Quem entendia, entende e entenderá de música até o coração parar de bater já tinha esses caras como deuses na mesma época que os clássicos destes respectivos gênios começaram a sair. Falar da boca pra fora e andar com camisa depois de ouvir meia dúzia de sons é fácil, defender uma opinião na época dos caras que era complicadíssimo. Por isso que o Robert Shelton ganhou meu respeito, por que além de ter convivido, tomado um vinho e visto centenas de show do mestre Dylan, o jornalista ainda percebeu algo que poucas pessoas tiveram a sensibilidade de sentir quando o trovador começou: ele era diferente.

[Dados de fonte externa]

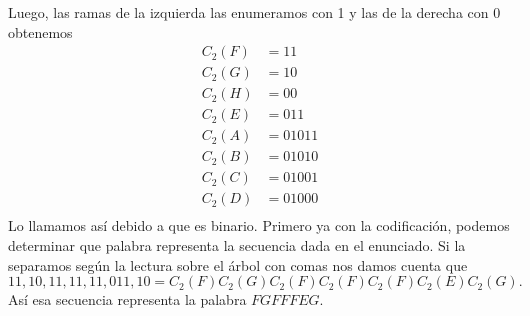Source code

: \begin{sols}
\begin{center}
    \end{center}
Luego, las ramas de la izquierda las enumeramos con 1 y las de la derecha con 0 obtenemos
\begin{align*}
    C_2(F)&=11\\
    C_2(G)&=10\\
    C_2(H)&=00\\
    C_2(E)&=011\\
    C_2(A)&=01011\\
    C_2(B)&=01010\\
    C_2(C)&=01001\\
    C_2(D)&=01000\\
\end{align*}
Lo llamamos así debido a que es binario. Primero ya con la codificación, podemos determinar que palabra representa la secuencia dada en el enunciado. Si la separamos según la lectura sobre el árbol con comas nos damos cuenta que
$$11,10,11,11,11,011,10=C_2(F)C_2(G)C_2(F)C_2(F)C_2(F)C_2(E)C_2(G).$$
Así esa secuencia representa la palabra $FGFFFEG.$\\


\end{sols}
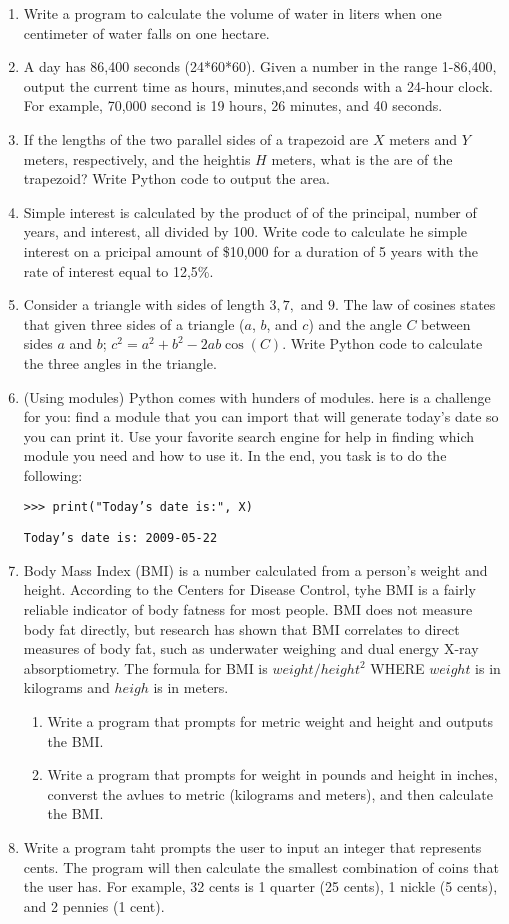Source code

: \documentclass[14pt]{extarticle}
\begin{document}
\begin{enumerate}
	\item Write a program to calculate the volume of water in liters when one centimeter of water falls on one hectare.
	\item A day has 86,400 seconds (24*60*60). Given a number in the range 1-86,400, output the current time as hours, minutes,and seconds with a 24-hour clock. For example, 70,000 second is 19 hours, 26 minutes, and 40 seconds.
	\item If the lengths of the two parallel sides of a trapezoid are $X$ meters and $Y$ meters, respectively, and the heightis $H$ meters, what is the are of the trapezoid? Write Python code to output the area.
	\item Simple interest is calculated by the product of of the principal, number of years, and interest, all divided by 100. Write code to calculate he simple interest on a pricipal amount of \$10,000 for a duration of 5 years with the rate of interest equal to 12,5\%.
	\item Consider a triangle with sides of length $3,7,$ and $9$. The law of cosines states that given three sides of a triangle ($a$, $b$, and $c$) and the angle $C$ between sides $a$ and $b$; $c^2=a^2+b^2-2ab \cos (C)$. Write Python code to calculate the three angles in the triangle.
	\item (Using modules) Python comes with hunders of modules. here is a challenge for you: find a module that you can import that will generate today's date so you can print it. Use your favorite search engine for help in finding which module you need and how to use it. In the end, you task is to do the following:
	
	\texttt{>>> print("Today's date is:", X)}
	
	\texttt{Today's date is: 2009-05-22}
	
	\item Body Mass Index (BMI) is a number calculated from a person's weight and height. According to the Centers for Disease Control, tyhe BMI is a fairly reliable indicator of body fatness for most people. BMI does not measure body fat directly, but research has shown that BMI correlates to direct measures of body fat, such as underwater weighing and dual energy X-ray absorptiometry. The formula for BMI is $weight/height^2$ WHERE $weight$ is in kilograms and $heigh$ is in meters.
	\begin{enumerate}
		\item Write a program that prompts for metric weight and height and outputs the BMI.
		\item Write a program that prompts for weight in pounds and height in inches, converst the avlues to metric (kilograms and meters), and then calculate the BMI.
	\end{enumerate}
	\item Write a program taht prompts the user to input an integer that represents cents. The program will then calculate the smallest combination of coins that the user has. For example, 32 cents is 1 quarter (25 cents), 1 nickle (5 cents), and 2 pennies (1 cent).
\end{enumerate}
\end{document}
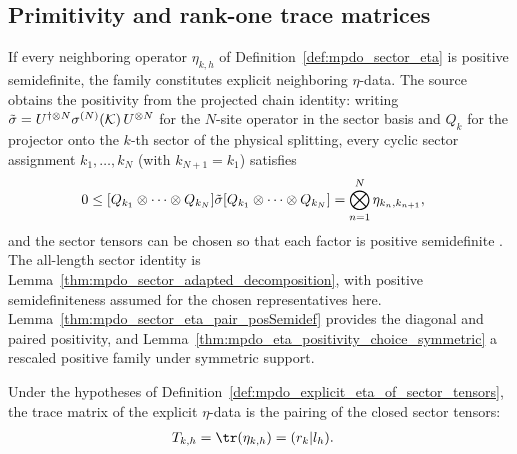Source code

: \subsection{Primitivity and rank-one trace matrices}

\begin{definition}%
    \label{def:mpdo_explicit_eta_of_sector_tensors}
    \leanok
    If every neighboring operator $\eta_{k,h}$ of
    Definition~\ref{def:mpdo_sector_eta} is positive semidefinite, the
    family constitutes explicit neighboring $\eta$-data. The source obtains
    the positivity from the projected chain identity: writing
    $\tilde\sigma
        = U^{\dagger\otimes N} \sigma^{(N)}({\cal K})\,U^{\otimes N}$
    for the $N$-site operator in the sector basis and $Q_k$ for the
    projector onto the $k$-th sector of the physical splitting, every
    cyclic sector assignment $k_1,\ldots,k_N$ (with $k_{N+1}=k_1$) satisfies
    \begin{align}
        0
         & \leq
        [Q_{k_1}\otimes\cdots\otimes Q_{k_N}]
        \tilde\sigma
        [Q_{k_1}\otimes\cdots\otimes Q_{k_N}]
        =\bigotimes_{n=1}^{N}\eta_{k_n,k_{n+1}},
        \notag
    \end{align}
    and the sector tensors can be chosen so that each factor is positive
    semidefinite \cite[Appendix~C.2, lines~1446--1450]{Cirac2016MPDO_arXiv}.
    The all-length sector identity is
    Lemma~\ref{thm:mpdo_sector_adapted_decomposition}, with positive
    semidefiniteness assumed for the chosen representatives here.
    Lemma~\ref{thm:mpdo_sector_eta_pair_posSemidef} provides the diagonal
    and paired positivity, and
    Lemma~\ref{thm:mpdo_eta_positivity_choice_symmetric} a rescaled
    positive family under symmetric support.
\end{definition}

\begin{lemma}
    \label{thm:mpdo_sector_eta_data_trace_matrix}
    \leanok
    Under the hypotheses of
    Definition~\ref{def:mpdo_explicit_eta_of_sector_tensors}, the trace
    matrix of the explicit $\eta$-data is the pairing of the closed sector
    tensors:
    \begin{align}
        T_{k,h}
         & =\tr(\eta_{k,h})=(r_k|l_h).
        \notag
    \end{align}
\end{lemma}

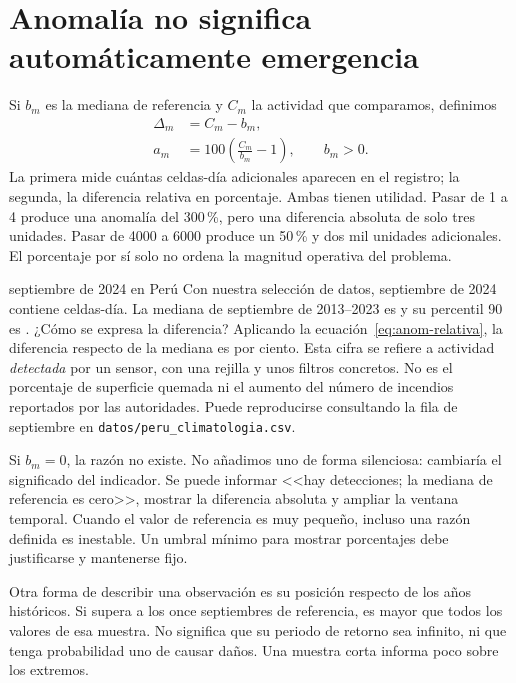 \FloatBarrier
\section{Anomalía no significa automáticamente emergencia}

Si $b_m$ es la mediana de referencia y $C_m$ la actividad que comparamos, definimos
\begin{align}
 \Delta_m &= C_m-b_m,\label{eq:anom-absoluta}\\
 a_m &=100\left(\frac{C_m}{b_m}-1\right),\qquad b_m>0.\label{eq:anom-relativa}
\end{align}
La primera mide cuántas celdas-día adicionales aparecen en el registro; la segunda, la
diferencia relativa en porcentaje. Ambas tienen utilidad. Pasar de 1 a 4 produce una
anomalía del 300\,{}\%, pero una diferencia absoluta de solo tres unidades. Pasar de 4000 a
6000 produce un 50\,{}\% y dos mil unidades adicionales. El porcentaje por sí solo no
ordena la magnitud operativa del problema.

\begin{ejemplo}{septiembre de 2024 en Perú}
Con nuestra selección de datos, septiembre de 2024 contiene \PeruSeptActual{} celdas-día.
La mediana de septiembre de 2013--2023 es \PeruSeptMediana{} y su percentil 90 es
\PeruSeptQnoventa{}. ¿Cómo se expresa la diferencia?
\solucion Aplicando la ecuación~\eqref{eq:anom-relativa}, la diferencia respecto de la
mediana es \PeruSeptAnomalia{} por ciento. Esta cifra se refiere a actividad \emph{detectada}
por un sensor, con una rejilla y unos filtros concretos. No es el porcentaje de superficie
quemada ni el aumento del número de incendios reportados por las autoridades. Puede
reproducirse consultando la fila de septiembre en \texttt{datos/peru\_climatologia.csv}.
\end{ejemplo}

Si $b_m=0$, la razón no existe. No añadimos uno de forma silenciosa: cambiaría el significado
del indicador. Se puede informar <<hay detecciones; la mediana de referencia es cero>>,
mostrar la diferencia absoluta y ampliar la ventana temporal. Cuando el valor de referencia
es muy pequeño, incluso una razón definida es inestable. Un umbral mínimo para mostrar
porcentajes debe justificarse y mantenerse fijo.

Otra forma de describir una observación es su posición respecto de los años históricos.
Si supera a los once septiembres de referencia, es mayor que todos los valores de esa
muestra. No significa que su periodo de retorno sea infinito, ni que tenga probabilidad
uno de causar daños. Una muestra corta informa poco sobre los extremos.

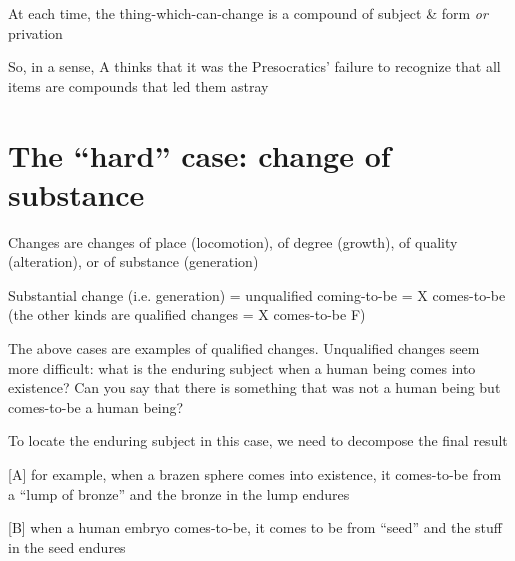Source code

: \documentclass[11pt]{article}
\begin{document}
\noindent At each time, the thing-which-can-change is a compound of subject \& form \emph{or} privation
\vspace*{2mm}

\noindent So, in a sense, A thinks that it was the Presocratics' failure to recognize that all items are compounds that led them astray

\section*{The ``hard'' case: change of substance}

\noindent Changes are changes of place (locomotion), of degree (growth), of quality (alteration), or of substance (generation)
\vspace*{2mm}

\noindent Substantial change (i.e. generation) = unqualified coming-to-be = X comes-to-be (the other kinds are qualified changes = X comes-to-be F)
\vspace*{2mm}

\noindent The above cases are examples of qualified changes. Unqualified changes seem more difficult: what is the enduring subject when a human being comes into existence? Can you say that there is something that was not a human being but comes-to-be a human being?
\vspace*{2mm}

\noindent To locate the enduring subject in this case, we need to decompose the final result
\vspace*{1mm}

[A] for example, when a brazen sphere comes into existence, it comes-to-be from a ``lump of bronze'' and the bronze in the lump endures
\vspace*{1mm}

[B] when a human embryo comes-to-be, it comes to be from ``seed'' and the stuff in the seed endures
\end{document}
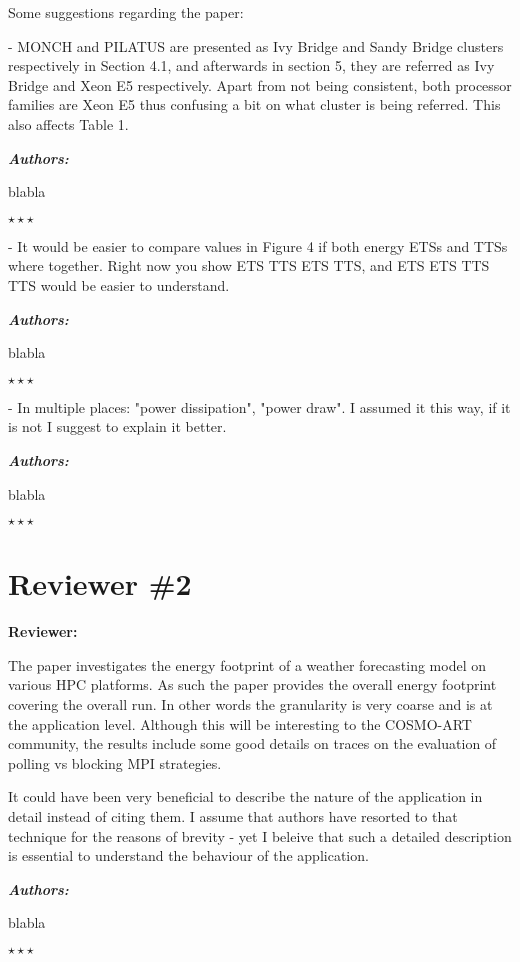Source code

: \documentclass[a4paper,11pt]{article}
\newcounter{question}
\newcommand{\reviewerSay}{\vspace{0.2cm} {\bf \noindent } {\bf Reviewer:} \medskip \par}
\newcommand{\weReply}{\vspace{0.25cm} {\bf \noindent } \addtocounter{question}{1} \textbf{\emph{Authors:}} \medskip \em\par}
\newenvironment{weSay}{\bigskip \weReply \begin{it}}{\end{it}\begin{center} \samepage$\star \star \star$ \end{center}}
\begin{document}
Some suggestions regarding the paper:

- MONCH and PILATUS are presented as Ivy Bridge and Sandy Bridge clusters respectively in Section 4.1, 
and afterwards in section 5, they are referred as Ivy Bridge and Xeon E5 respectively. Apart from not 
being consistent, both processor families are Xeon E5 thus confusing a bit on what cluster is 
being referred. This also affects Table 1.

\begin{weSay}
blabla
\end{weSay}

- It would be easier to compare values in Figure 4 if both energy ETSs and TTSs where together. 
Right now you show ETS TTS ETS TTS, and ETS ETS TTS TTS would be easier to understand.

\begin{weSay}
blabla
\end{weSay}

- In multiple places: "power dissipation", "power draw". I assumed it this way, if it is not 
I suggest to explain it better.

\begin{weSay}
blabla
\end{weSay}


\newpage
\section*{Reviewer \#2}

\reviewerSay
The paper investigates the energy footprint of a weather forecasting model on various HPC platforms. 
As such the paper provides the overall energy footprint covering the overall run. In other words the 
granularity is very coarse and is at the application level. Although this will be interesting to the 
COSMO-ART community, the results include some good details on traces  on the
evaluation of polling vs blocking MPI strategies.

It could have been very beneficial to describe the nature of the application in detail instead of 
citing them. I assume that authors have resorted to that technique for the reasons of brevity  - yet 
I beleive that such a detailed description is essential to understand the behaviour of the application.

\begin{weSay}
blabla
\end{weSay}
\end{document}
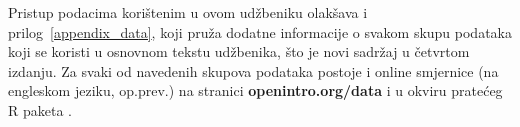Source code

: Pristup podacima korištenim u ovom udžbeniku olakšava i
prilog~\ref{appendix_data},
koji pruža dodatne informacije o svakom skupu podataka
koji se koristi u osnovnom tekstu udžbenika, što je novi sadržaj u četvrtom izdanju.
Za svaki od navedenih skupova podataka postoje i online smjernice (na engleskom jeziku, op.prev.) na stranici
{\color{black}\textbf{openintro.org/data}}
i u okviru pratećeg R paketa
.%




\vspace{3mm}

%
%



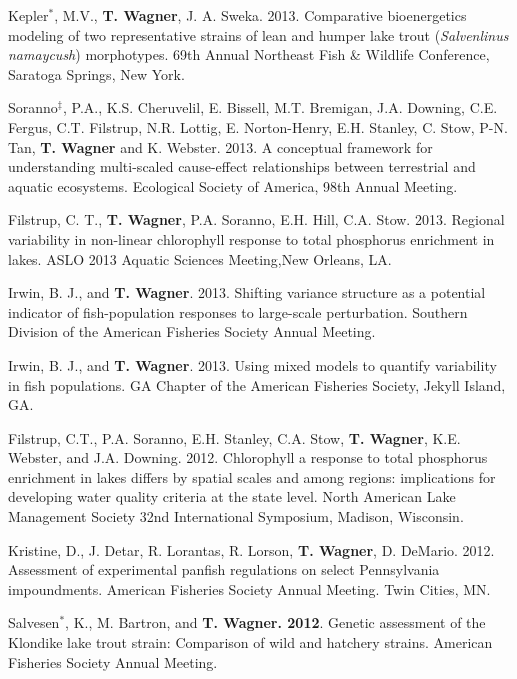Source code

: \documentclass[10pt]{article}
\begin{document}
\begin{flushleft}
\begin{etaremune}
\item Kepler$^*$, M.V.,  {\bf T. Wagner}, J. A. Sweka. 2013. Comparative bioenergetics modeling of two representative strains of lean and humper lake trout (\emph{Salvenlinus namaycush}) morphotypes. 69th Annual Northeast Fish \& Wildlife Conference, Saratoga Springs, New York. 

\item Soranno$^\ddagger$, P.A., K.S. Cheruvelil, E. Bissell, M.T. Bremigan, J.A. Downing, C.E. Fergus, C.T. Filstrup, N.R. Lottig, E. Norton-Henry, E.H. Stanley, C. Stow, P-N. Tan, {\bf T. Wagner} and K. Webster. 2013. A conceptual framework for understanding multi-scaled cause-effect relationships between terrestrial and aquatic ecosystems. Ecological Society of America, 98th Annual Meeting.

\item Filstrup, C. T., {\bf T. Wagner}, P.A. Soranno, E.H. Hill, C.A. Stow. 2013. Regional variability in non-linear chlorophyll response to total phosphorus enrichment in lakes. ASLO 2013 Aquatic Sciences Meeting,New Orleans, LA.

\item Irwin, B. J., and {\bf T. Wagner}. 2013. Shifting variance structure as a potential indicator of fish-population responses to large-scale perturbation. Southern Division of the American Fisheries Society Annual Meeting.

\item Irwin, B. J., and {\bf T. Wagner}. 2013. Using mixed models to quantify variability in fish populations. GA Chapter of the American Fisheries Society, Jekyll Island, GA.


\item Filstrup, C.T., P.A. Soranno, E.H. Stanley, C.A. Stow, {\bf T. Wagner}, K.E. Webster, and J.A. Downing. 2012. Chlorophyll a response to total phosphorus enrichment in lakes differs by spatial scales and among regions: implications for developing water quality criteria at the state level. North American Lake Management Society 32nd International Symposium, Madison, Wisconsin. 

\item Kristine, D., J. Detar, R. Lorantas, R. Lorson,  {\bf T. Wagner}, D. DeMario. 2012. Assessment of experimental panfish regulations on select Pennsylvania impoundments. American Fisheries Society Annual Meeting. Twin Cities, MN.

\item Salvesen$^*$, K., M. Bartron, and {\bf T. Wagner. 2012}. Genetic assessment of the Klondike lake trout strain: Comparison of wild and hatchery strains. American Fisheries Society Annual Meeting. 


\end{etaremune}
\end{flushleft}
\end{document}
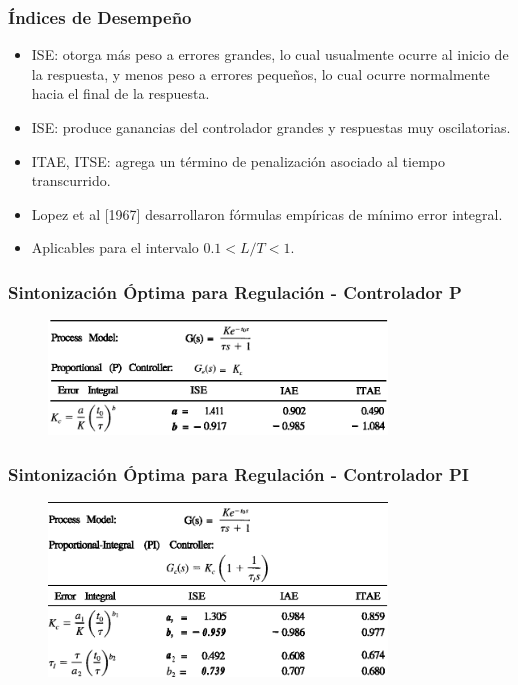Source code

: \documentclass[aspectratio=169]{beamer}
\theoremstyle{definition}
\theoremstyle{plain}
\theoremstyle{remark}
\begin{document}
\begin{frame}[<+->]\frametitle{Índices de Desempeño}
	\begin{itemize}
		\item ISE: otorga más peso a errores grandes, lo cual usualmente ocurre al inicio de la respuesta, y menos peso a errores pequeños, lo cual ocurre normalmente hacia el final de la respuesta.
		\item ISE: produce ganancias del controlador grandes y respuestas muy oscilatorias.
		\item ITAE, ITSE: agrega un término de penalización asociado al tiempo transcurrido.
		\item Lopez et al [1967] desarrollaron fórmulas empíricas de mínimo error integral.
		\item Aplicables para el intervalo $0.1 < L/T < 1$.
	\end{itemize}
\end{frame}

\begin{frame}[<+->]\frametitle{Sintonización Óptima para Regulación - Controlador P}
\begin{figure}
	\includegraphics[width=9cm]{images/criteriosOptimosP.eps}
\end{figure}
\end{frame}

\begin{frame}[<+->]\frametitle{Sintonización Óptima para Regulación - Controlador PI}
\begin{figure}
	\includegraphics[width=9cm]{images/criteriosOptimosPI.eps}
\end{figure}
\end{frame}
\end{document}
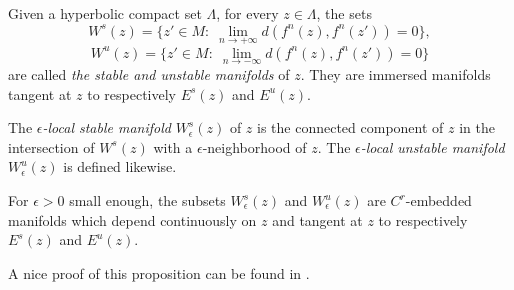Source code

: \documentclass[11pt,openany,leqno]{article}
\begin{document}
Given a hyperbolic compact set $\Lambda$, for every $z\in \Lambda$, the sets 
\[W^s(z)= \{z'\in M:\; \lim_{ n\to+\infty} d(f^n(z),f^n(z'))= 0\},\]
\[W^u(z)= \{z'\in M:\; \lim_{ n\to-\infty} d(f^n(z),f^n(z'))= 0\}\]
are called \emph{the stable and unstable manifolds} of $z$. They are immersed manifolds tangent at $z$ to respectively $E^s(z)$ and $E^u(z)$.

The  \emph{$\epsilon$-local  stable manifold} $ W^s_\epsilon(z)$ of $z$ is the connected component of $z$ in the intersection of $W^s(z)$ with a $\epsilon$-neighborhood  of $z$. The \emph{$\epsilon$-local  unstable manifold} $ W^u_\epsilon(z)$ is defined likewise.

\begin{prop}
For $\epsilon>0$ small enough, the subsets  $ W^s_\epsilon(z)$ and $ W^u_\epsilon(z)$ are $C^r$-embedded manifolds which 
depend continuously on $z$ and tangent at $z$ to respectively  $E^s(z)$ and $E^u(z)$.
\end{prop}
A nice proof of this proposition can be found in \cite{Yoccozintro}.
%
%
%
%
\end{document}
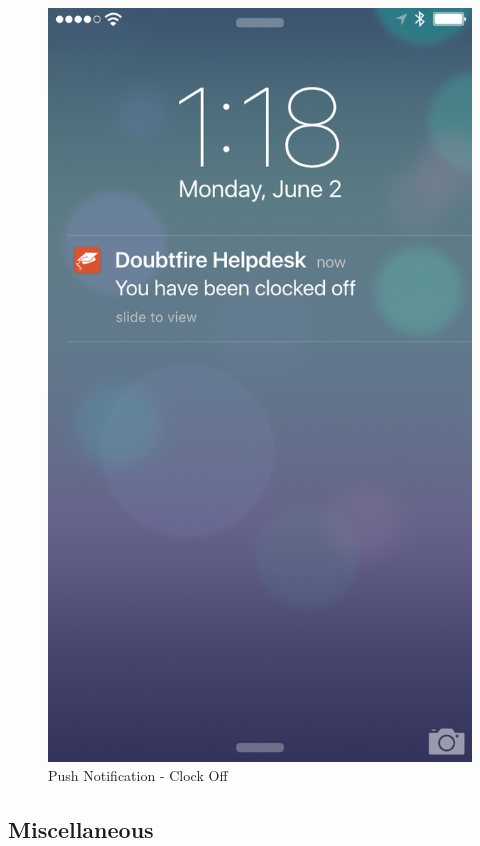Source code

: \documentclass[a4paper,12pt]{article}
\begin{document}
\begin{figure}[p]
\centering
\includegraphics[scale=0.5]{7aeaf77695.png}
\caption{Push Notification - Clock Off}
\label{11}
\end{figure}



\subsection{Miscellaneous}\label{miscellaneous}
\end{document}
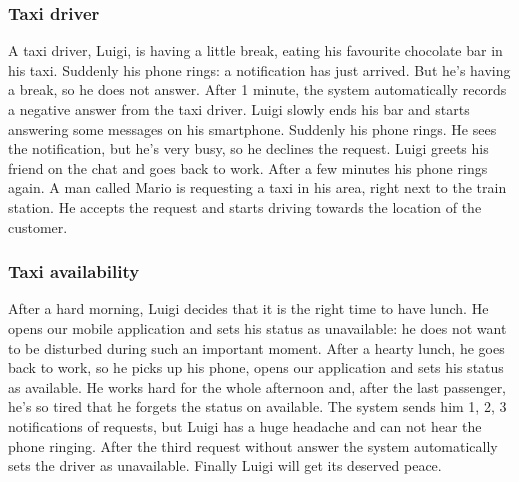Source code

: 		\subsubsection{Taxi driver}
			A taxi driver, Luigi, is having a little break, eating his favourite chocolate bar in his taxi. Suddenly
			his phone rings: a notification has just arrived. But he's having a break, so he does not answer.
			After 1 minute, the system automatically records a negative answer from the taxi driver.
			Luigi slowly ends his bar and starts answering some messages on his smartphone. Suddenly his phone
			rings. He sees the notification, but he's very busy, so he declines the request. Luigi greets his
			friend on the chat and goes back to work. After a few minutes his phone rings again. A man called
			Mario is requesting a taxi in his area, right next to the train station. He accepts the request and
			starts driving towards the location of the customer.
		\subsubsection{Taxi availability}
			After a hard morning, Luigi decides that it is the right time to have lunch. He opens our mobile
			application and sets his status as unavailable: he does not want to be disturbed during such an
			important moment. After a hearty lunch, he goes back to work, so he picks up his phone, opens our
			application and sets his status as available. He works hard for the whole afternoon and, after the
			last passenger, he's so tired that he forgets the status on available. The system sends him 1, 2, 3
			notifications of requests, but Luigi has a huge headache and can not hear the phone ringing. After
			the third request without answer the system automatically sets the driver as unavailable.
			Finally Luigi will get its deserved peace.
	\newpage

Foi exatamente nos primeiros shows que o poeta fez na vida, no começa de toda essa odisséia, passando pelo empoeirado e Cult Village, que Robert elogiou um disco de estréia que toda a cena malhou. Mais do que isso, Shelton mostrou opinião e combateu a visão quadrada de muitos que cansaram de ofender esse e mais vários outros nomes que antes eram menosprezados, mas que hoje (ainda bem), são mais cultuados que o próprio Jesus.
E o resultado não poderia ser melhor, apelidado de ”Bíblia Dylanesca”, ”No Direction Home: A Vida e a Música de Bob Dylan” é, sem dúvida alguma, um livro fantástico e que será o suficiente para saber tudo que você sempre almejou. O resto é uma tentativa frustrada de encher linguiça.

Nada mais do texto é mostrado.